**Assigned task**
Taking the line with "### Dynamic Examples generation" as the first and the line with "of NGSI-LD keyvalues" as the last, set down exactly every line in that range from the entries below, and no more.

Records to process START

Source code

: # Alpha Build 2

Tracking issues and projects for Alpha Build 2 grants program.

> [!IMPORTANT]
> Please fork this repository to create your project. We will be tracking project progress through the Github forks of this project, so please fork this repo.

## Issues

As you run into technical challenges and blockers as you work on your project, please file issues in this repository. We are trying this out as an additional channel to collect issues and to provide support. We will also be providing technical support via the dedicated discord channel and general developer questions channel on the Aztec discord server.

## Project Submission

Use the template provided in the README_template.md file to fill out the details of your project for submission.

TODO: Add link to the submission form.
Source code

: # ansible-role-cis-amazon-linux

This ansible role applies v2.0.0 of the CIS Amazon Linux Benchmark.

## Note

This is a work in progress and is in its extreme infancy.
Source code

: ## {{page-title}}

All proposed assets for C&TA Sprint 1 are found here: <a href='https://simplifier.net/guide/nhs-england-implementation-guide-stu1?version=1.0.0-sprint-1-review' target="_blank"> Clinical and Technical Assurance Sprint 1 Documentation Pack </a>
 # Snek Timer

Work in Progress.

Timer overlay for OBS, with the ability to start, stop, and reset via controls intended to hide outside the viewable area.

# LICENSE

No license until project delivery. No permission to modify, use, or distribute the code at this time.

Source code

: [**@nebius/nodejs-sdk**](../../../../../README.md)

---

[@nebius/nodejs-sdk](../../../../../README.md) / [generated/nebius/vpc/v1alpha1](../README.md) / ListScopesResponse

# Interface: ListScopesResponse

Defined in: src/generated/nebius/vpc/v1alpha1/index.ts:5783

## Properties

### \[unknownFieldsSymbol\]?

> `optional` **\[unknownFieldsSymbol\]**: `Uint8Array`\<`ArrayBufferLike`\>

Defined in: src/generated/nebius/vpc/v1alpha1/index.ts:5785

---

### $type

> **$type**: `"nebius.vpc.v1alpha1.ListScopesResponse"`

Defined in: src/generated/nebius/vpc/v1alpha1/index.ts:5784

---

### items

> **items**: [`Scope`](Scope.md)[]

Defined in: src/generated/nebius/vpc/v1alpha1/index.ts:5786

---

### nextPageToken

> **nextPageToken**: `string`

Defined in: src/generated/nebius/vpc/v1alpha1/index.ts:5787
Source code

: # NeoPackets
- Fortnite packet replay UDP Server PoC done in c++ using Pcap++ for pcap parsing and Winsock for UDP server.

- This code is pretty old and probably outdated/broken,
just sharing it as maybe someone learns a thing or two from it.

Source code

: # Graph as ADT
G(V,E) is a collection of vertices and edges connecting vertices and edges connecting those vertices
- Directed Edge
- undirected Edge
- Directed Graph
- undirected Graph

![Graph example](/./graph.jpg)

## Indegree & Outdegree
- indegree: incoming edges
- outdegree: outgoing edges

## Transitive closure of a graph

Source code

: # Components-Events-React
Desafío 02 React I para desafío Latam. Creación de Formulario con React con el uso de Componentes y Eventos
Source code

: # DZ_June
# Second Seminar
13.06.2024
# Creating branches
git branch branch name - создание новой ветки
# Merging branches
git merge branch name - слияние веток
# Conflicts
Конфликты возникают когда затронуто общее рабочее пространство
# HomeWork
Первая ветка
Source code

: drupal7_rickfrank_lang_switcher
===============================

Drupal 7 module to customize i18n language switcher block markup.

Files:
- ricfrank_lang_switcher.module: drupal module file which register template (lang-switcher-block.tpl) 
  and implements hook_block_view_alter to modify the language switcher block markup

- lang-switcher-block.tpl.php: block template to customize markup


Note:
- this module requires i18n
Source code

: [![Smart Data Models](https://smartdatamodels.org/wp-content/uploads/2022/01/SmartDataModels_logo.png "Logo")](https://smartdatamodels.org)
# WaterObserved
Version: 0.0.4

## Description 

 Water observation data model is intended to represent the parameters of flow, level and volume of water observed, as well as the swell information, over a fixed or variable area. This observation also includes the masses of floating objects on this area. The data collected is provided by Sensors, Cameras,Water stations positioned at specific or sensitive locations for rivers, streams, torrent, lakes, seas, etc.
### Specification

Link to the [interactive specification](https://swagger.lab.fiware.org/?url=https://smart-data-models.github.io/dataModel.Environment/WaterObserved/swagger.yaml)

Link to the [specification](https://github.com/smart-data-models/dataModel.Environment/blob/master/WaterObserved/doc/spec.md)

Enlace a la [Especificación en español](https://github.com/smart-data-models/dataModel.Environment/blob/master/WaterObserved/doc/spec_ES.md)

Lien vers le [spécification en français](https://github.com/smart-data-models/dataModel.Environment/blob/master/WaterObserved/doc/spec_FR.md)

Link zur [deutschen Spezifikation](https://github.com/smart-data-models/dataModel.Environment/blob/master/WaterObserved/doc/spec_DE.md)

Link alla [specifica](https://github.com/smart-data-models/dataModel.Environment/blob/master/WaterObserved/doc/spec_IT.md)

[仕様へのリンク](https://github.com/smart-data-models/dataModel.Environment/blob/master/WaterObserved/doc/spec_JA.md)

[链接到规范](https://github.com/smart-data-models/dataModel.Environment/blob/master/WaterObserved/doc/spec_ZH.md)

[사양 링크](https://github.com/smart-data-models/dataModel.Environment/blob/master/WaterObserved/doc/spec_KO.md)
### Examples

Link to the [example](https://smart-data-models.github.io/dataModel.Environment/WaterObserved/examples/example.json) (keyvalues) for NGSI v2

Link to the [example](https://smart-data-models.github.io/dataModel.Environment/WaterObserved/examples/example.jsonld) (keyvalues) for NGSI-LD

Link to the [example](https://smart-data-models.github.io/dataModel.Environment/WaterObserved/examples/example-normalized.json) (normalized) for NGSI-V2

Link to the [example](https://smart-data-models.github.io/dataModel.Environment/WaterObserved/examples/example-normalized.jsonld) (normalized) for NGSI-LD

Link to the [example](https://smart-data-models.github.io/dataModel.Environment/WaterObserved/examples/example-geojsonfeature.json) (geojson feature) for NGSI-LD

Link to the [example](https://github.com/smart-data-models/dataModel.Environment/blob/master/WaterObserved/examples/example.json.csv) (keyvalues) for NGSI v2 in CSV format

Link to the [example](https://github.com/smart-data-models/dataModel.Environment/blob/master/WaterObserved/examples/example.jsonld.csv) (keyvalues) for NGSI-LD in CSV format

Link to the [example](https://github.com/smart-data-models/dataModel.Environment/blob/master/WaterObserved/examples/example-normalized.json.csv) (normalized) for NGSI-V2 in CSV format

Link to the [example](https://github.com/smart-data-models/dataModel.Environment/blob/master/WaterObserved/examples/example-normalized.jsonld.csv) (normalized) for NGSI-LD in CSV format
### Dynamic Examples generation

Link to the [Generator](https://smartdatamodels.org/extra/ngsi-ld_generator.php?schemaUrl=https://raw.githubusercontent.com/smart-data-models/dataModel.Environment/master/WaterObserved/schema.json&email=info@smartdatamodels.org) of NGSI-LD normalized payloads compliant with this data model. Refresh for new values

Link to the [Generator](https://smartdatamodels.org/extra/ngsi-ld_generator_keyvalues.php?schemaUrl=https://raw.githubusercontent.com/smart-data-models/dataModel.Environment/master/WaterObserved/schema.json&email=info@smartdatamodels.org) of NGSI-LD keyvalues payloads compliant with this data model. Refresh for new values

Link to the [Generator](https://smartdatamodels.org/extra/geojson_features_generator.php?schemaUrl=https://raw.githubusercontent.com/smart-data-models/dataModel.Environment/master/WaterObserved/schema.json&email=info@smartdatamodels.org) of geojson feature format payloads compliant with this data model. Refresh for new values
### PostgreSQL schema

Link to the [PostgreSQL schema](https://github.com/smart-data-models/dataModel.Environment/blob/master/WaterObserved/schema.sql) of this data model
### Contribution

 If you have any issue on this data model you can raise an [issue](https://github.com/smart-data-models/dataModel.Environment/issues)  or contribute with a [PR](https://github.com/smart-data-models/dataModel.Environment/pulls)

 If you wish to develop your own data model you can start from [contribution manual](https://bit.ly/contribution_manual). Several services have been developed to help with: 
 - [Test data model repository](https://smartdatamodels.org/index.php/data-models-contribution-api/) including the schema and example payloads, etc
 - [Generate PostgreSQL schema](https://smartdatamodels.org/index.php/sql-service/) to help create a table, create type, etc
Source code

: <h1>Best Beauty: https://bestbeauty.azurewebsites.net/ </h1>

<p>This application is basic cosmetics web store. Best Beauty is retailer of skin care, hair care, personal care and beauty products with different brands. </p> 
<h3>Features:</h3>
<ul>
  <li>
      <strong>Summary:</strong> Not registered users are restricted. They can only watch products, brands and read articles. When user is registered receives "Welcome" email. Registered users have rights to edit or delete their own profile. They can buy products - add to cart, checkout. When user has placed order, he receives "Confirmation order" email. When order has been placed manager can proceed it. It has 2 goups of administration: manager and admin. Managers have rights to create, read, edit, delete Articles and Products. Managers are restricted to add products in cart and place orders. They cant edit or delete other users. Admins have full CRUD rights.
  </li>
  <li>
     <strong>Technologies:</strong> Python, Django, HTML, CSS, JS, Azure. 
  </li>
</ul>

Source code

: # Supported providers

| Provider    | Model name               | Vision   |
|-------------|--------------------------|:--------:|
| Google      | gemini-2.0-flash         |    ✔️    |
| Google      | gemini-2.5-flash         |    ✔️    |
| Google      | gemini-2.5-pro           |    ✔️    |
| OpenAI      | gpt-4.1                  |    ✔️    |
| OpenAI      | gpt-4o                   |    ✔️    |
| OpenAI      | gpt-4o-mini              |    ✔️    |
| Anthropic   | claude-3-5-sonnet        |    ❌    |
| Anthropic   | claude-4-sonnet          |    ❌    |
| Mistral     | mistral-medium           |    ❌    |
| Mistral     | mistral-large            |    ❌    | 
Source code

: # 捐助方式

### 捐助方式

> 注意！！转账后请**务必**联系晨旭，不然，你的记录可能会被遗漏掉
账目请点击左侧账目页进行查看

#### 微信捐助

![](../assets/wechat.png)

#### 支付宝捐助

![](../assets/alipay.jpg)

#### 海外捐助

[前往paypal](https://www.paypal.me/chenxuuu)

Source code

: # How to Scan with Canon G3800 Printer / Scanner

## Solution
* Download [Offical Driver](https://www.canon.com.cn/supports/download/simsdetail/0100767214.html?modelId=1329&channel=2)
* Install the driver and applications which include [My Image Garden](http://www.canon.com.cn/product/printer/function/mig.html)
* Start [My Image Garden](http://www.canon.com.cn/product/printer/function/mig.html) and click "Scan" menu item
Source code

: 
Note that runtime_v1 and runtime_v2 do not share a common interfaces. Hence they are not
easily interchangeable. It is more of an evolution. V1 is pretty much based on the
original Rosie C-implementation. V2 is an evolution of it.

Records to process END

**Solution**
### Dynamic Examples generation

Link to the [Generator](https://smartdatamodels.org/extra/ngsi-ld_generator.php?schemaUrl=https://raw.githubusercontent.com/smart-data-models/dataModel.Environment/master/WaterObserved/schema.json&email=info@smartdatamodels.org) of NGSI-LD normalized payloads compliant with this data model. Refresh for new values

Link to the [Generator](https://smartdatamodels.org/extra/ngsi-ld_generator_keyvalues.php?schemaUrl=https://raw.githubusercontent.com/smart-data-models/dataModel.Environment/master/WaterObserved/schema.json&email=info@smartdatamodels.org) of NGSI-LD keyvalues payloads compliant with this data model. Refresh for new values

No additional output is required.